Show, in full, each line of the data that contains "script".

Stored data:
◆ ◆ ◆ ◆

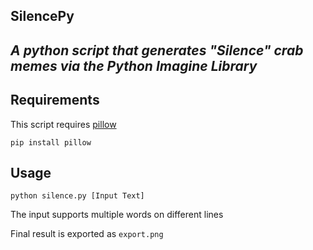 ## **SilencePy**
## *A python script that generates "Silence" crab memes via the Python Imagine Library*

## Requirements
This script requires [pillow](https://python-pillow.org/)

`pip install pillow`

## Usage
`python silence.py [Input Text]`

The input supports multiple words on different lines

Final result is exported as `export.png`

◆ ◆ ◆ ◆

• Reply
## *A python script that generates "Silence" crab memes via the Python Imagine Library*
This script requires [pillow](https://python-pillow.org/)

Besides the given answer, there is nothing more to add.